Goal of the exercise
Report each line of the entries below that includes "interoperability".

(Source texts of formatted documents)
BEGIN

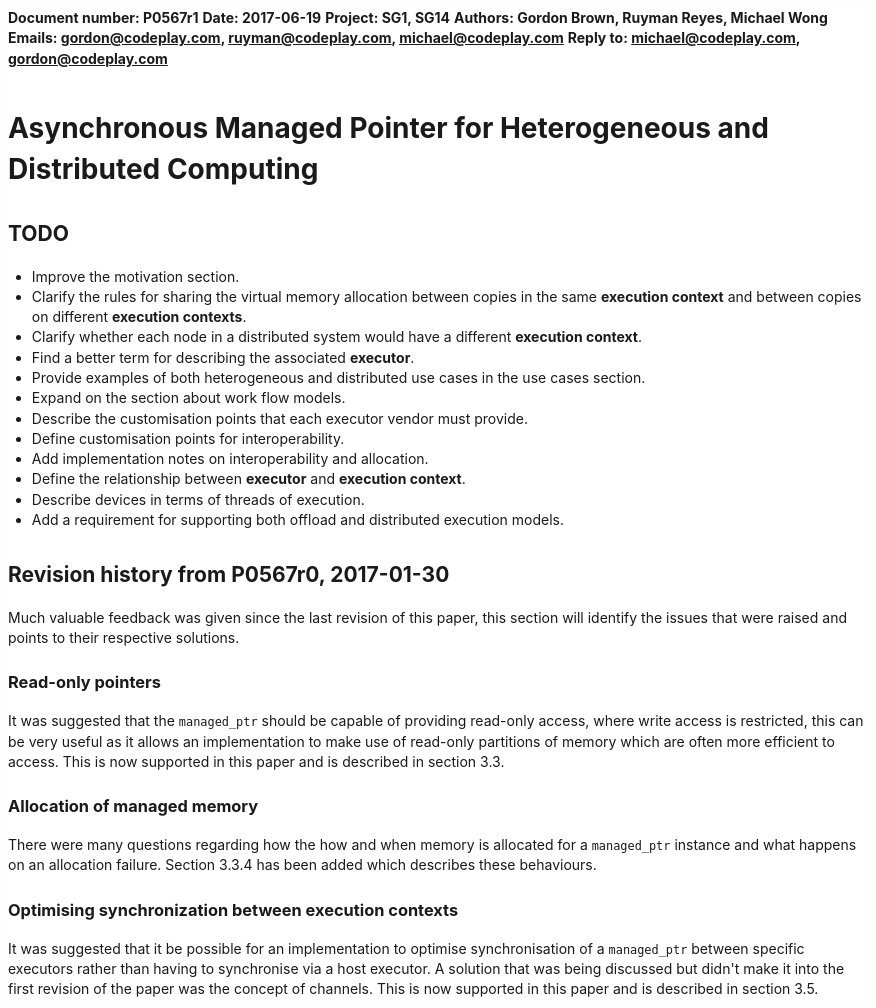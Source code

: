 **Document number: P0567r1**
**Date: 2017-06-19**
**Project: SG1, SG14**
**Authors: Gordon Brown, Ruyman Reyes, Michael Wong**
**Emails: gordon@codeplay.com, ruyman@codeplay.com, michael@codeplay.com**
**Reply to: michael@codeplay.com, gordon@codeplay.com**

# Asynchronous Managed Pointer for Heterogeneous and Distributed Computing

## TODO

* Improve the motivation section.
* Clarify the rules for sharing the virtual memory allocation between copies in the same **execution context** and between copies on different **execution contexts**.
* Clarify whether each node in a distributed system would have a different **execution context**.
* Find a better term for describing the associated **executor**.
* Provide examples of both heterogeneous and distributed use cases in the use cases section.
* Expand on the section about work flow models.
* Describe the customisation points that each executor vendor must provide.
* Define customisation points for interoperability.
* Add implementation notes on interoperability and allocation.
* Define the relationship between **executor** and **execution context**.
* Describe devices in terms of threads of execution.
* Add a requirement for supporting both offload and distributed execution models.

## Revision history from P0567r0, 2017-01-30

Much valuable feedback was given since the last revision of this paper, this section will identify the issues that were raised and points to their respective solutions.

### Read-only pointers

It was suggested that the `managed_ptr` should be capable of providing read-only access, where write access is restricted, this can be very useful as it allows an implementation to make use of read-only partitions of memory which are often more efficient to access. This is now supported in this paper and is described in section 3.3.

### Allocation of managed memory

There were many questions regarding how the how and when memory is allocated for a `managed_ptr` instance and what happens on an allocation failure. Section 3.3.4 has been added which describes these behaviours.

### Optimising synchronization between execution contexts

It was suggested that it be possible for an implementation to optimise synchronisation of a `managed_ptr` between specific executors rather than having to synchronise via a host executor. A solution that was being discussed but didn't make it into the first revision of the paper was the concept of channels. This is now supported in this paper and is described in section 3.5.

END

Solution for this task
* Define customisation points for interoperability.
* Add implementation notes on interoperability and allocation.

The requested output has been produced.